On the rare occasion that your self proclaimed god actually understands this, the we go to an even better plan, pick a shallow film, the shallower, the better, preferably one of the troma series, and tell them about how so many people miss the deeper implications, the sutble subtexts and metaphorical counterpoint. Get the really into it, then go away. Then, the next time you see them and they tell you how wonderful it is in a public situation, tell them that it’s only a shallow film meant for fun and not for all this ridiculous pseudo-intellect. The next time, go the other way. Rinse. Repeat.

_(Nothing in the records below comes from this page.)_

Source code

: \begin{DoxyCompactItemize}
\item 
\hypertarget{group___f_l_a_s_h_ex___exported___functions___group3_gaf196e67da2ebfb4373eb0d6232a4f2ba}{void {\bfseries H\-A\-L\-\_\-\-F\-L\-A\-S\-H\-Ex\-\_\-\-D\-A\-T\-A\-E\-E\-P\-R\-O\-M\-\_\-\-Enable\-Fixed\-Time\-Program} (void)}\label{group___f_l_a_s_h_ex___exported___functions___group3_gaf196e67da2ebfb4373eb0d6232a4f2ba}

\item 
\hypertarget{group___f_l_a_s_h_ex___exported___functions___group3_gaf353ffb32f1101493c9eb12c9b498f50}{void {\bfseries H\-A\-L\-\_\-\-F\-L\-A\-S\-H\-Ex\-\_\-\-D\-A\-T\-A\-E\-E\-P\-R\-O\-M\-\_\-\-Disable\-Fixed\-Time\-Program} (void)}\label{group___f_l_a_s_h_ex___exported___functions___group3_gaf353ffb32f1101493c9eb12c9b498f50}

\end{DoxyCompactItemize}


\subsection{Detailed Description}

For those Elitist Band Types
Not mentioning any names, but often good bands get bad fans. When you meet one and you get sick of them, tell them you’ve got their newest unreleased work. This of course won’t be believed, but let them speculate, don’t say any more..eventually they won’t be able to stop themselves from asking about it. Suggest in an undertone that it sounds quite different from all their other work, (this will always be met with some sort of approval, since everyone knows, any good band changes style from record to record), let them get more and more enthusiastic, then arrange some sort of listening for them at your own discression. Now comes the fun part, get a standard but not too interesting band, preferably popular and trashy and record it in reverse, speed it up and slow it down if you must and it may take a few tries before you get an unrecognisable sound that seems about right. If you’re lazy, just get several random noise generators going to a standard beat track instead. Anyway, with your ‘secret copy’ in tow, let them have a listen.
This is slightly more difficult, your protege will either believe it or not. If they don’t, don’t worry, just tell them to keep listening and that they’ll soon hear why it has to be them. Once they truly believe it and start going on about how awesome it is, just let them dig the hole nice and deep. Record their gushing praise if you must. Now, reveal what it is they were really listening to (by reversing the direction of play) and watch them squirm.
For Those Clever Writing Types
Fairly much the same as the other two types mentioned thus far, this clever clogs crap artist believes that clever hidden meanings (usually painfully obvious to most people, but this breed of simpleton thinks that they are somehow clever for noticing it) and complex language use makes the best form of reading. Others just like to be kept interested, but this wonderous artist reads modern poetry written usually by their similarly stupid friends and talks for ages about how wonderful their own writing is.
The technique is similar to the others, make something completely bullshit, 10 random words in a row if you want, copy a few lines out of the script for an old movie with no clear context, whatever takes your fancy really. Get in there, show them this amazing piece of work (again being sure to document their responses and how you got the original “masterpiece” in the first place, and do your thing. If you’re really cruel you can generate a whole series of these poems/pieces and just show how *versatile* this new author is. Usually people like this don’t really understand what they claim to, so be bold and show them the example to follow, so that they make the rope necessary.
As you can see, the technique remains much the same for all types of buffoon-intellectuals, make a false possible thing, get them to praise it and crush them, or find a really unusual example where most people won’t see the hidden messages and get them to insult it. So go out there and make them feel the way they should feel, idiotic and pretentious!